● Rendered images with source text:
*** Block opens ***

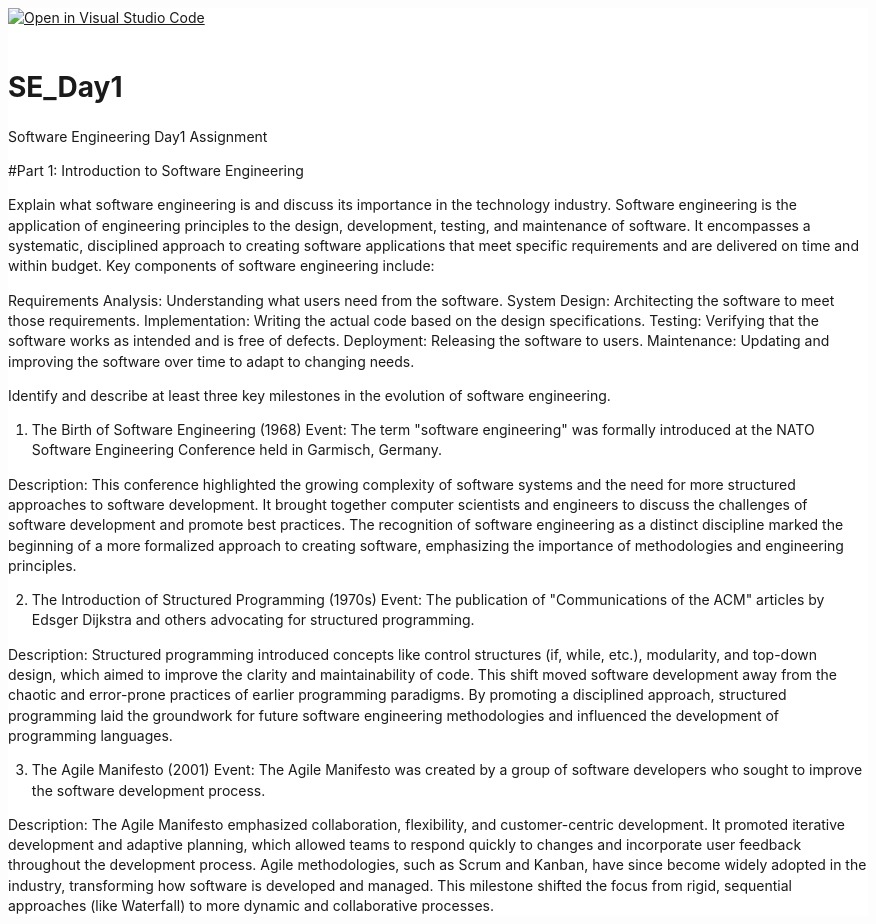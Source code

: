 [![Open in Visual Studio Code](https://classroom.github.com/assets/open-in-vscode-2e0aaae1b6195c2367325f4f02e2d04e9abb55f0b24a779b69b11b9e10269abc.svg)](https://classroom.github.com/online_ide?assignment_repo_id=15560504&assignment_repo_type=AssignmentRepo)
# SE_Day1
Software Engineering Day1 Assignment

#Part 1: Introduction to Software Engineering

Explain what software engineering is and discuss its importance in the technology industry.
Software engineering is the application of engineering principles to the design, development, testing, and maintenance of software. It encompasses a systematic, disciplined approach to creating software applications that meet specific requirements and are delivered on time and within budget. Key components of software engineering include:

Requirements Analysis: Understanding what users need from the software.
System Design: Architecting the software to meet those requirements.
Implementation: Writing the actual code based on the design specifications.
Testing: Verifying that the software works as intended and is free of defects.
Deployment: Releasing the software to users.
Maintenance: Updating and improving the software over time to adapt to changing needs.


Identify and describe at least three key milestones in the evolution of software engineering.
1. The Birth of Software Engineering (1968)
Event: The term "software engineering" was formally introduced at the NATO Software Engineering Conference held in Garmisch, Germany.

Description: This conference highlighted the growing complexity of software systems and the need for more structured approaches to software development. It brought together computer scientists and engineers to discuss the challenges of software development and promote best practices. The recognition of software engineering as a distinct discipline marked the beginning of a more formalized approach to creating software, emphasizing the importance of methodologies and engineering principles.

2. The Introduction of Structured Programming (1970s)
Event: The publication of "Communications of the ACM" articles by Edsger Dijkstra and others advocating for structured programming.

Description: Structured programming introduced concepts like control structures (if, while, etc.), modularity, and top-down design, which aimed to improve the clarity and maintainability of code. This shift moved software development away from the chaotic and error-prone practices of earlier programming paradigms. By promoting a disciplined approach, structured programming laid the groundwork for future software engineering methodologies and influenced the development of programming languages.

3. The Agile Manifesto (2001)
Event: The Agile Manifesto was created by a group of software developers who sought to improve the software development process.

Description: The Agile Manifesto emphasized collaboration, flexibility, and customer-centric development. It promoted iterative development and adaptive planning, which allowed teams to respond quickly to changes and incorporate user feedback throughout the development process. Agile methodologies, such as Scrum and Kanban, have since become widely adopted in the industry, transforming how software is developed and managed. This milestone shifted the focus from rigid, sequential approaches (like Waterfall) to more dynamic and collaborative processes.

*** Block closes ***

● BRIEF:
Output only an exact transcription of the lines above from the one with "Description: Structured programming" up to and including the one with "3. The Agile Manifesto (2001)".

● COMPLETED EXERCISE:
Description: Structured programming introduced concepts like control structures (if, while, etc.), modularity, and top-down design, which aimed to improve the clarity and maintainability of code. This shift moved software development away from the chaotic and error-prone practices of earlier programming paradigms. By promoting a disciplined approach, structured programming laid the groundwork for future software engineering methodologies and influenced the development of programming languages.

3. The Agile Manifesto (2001)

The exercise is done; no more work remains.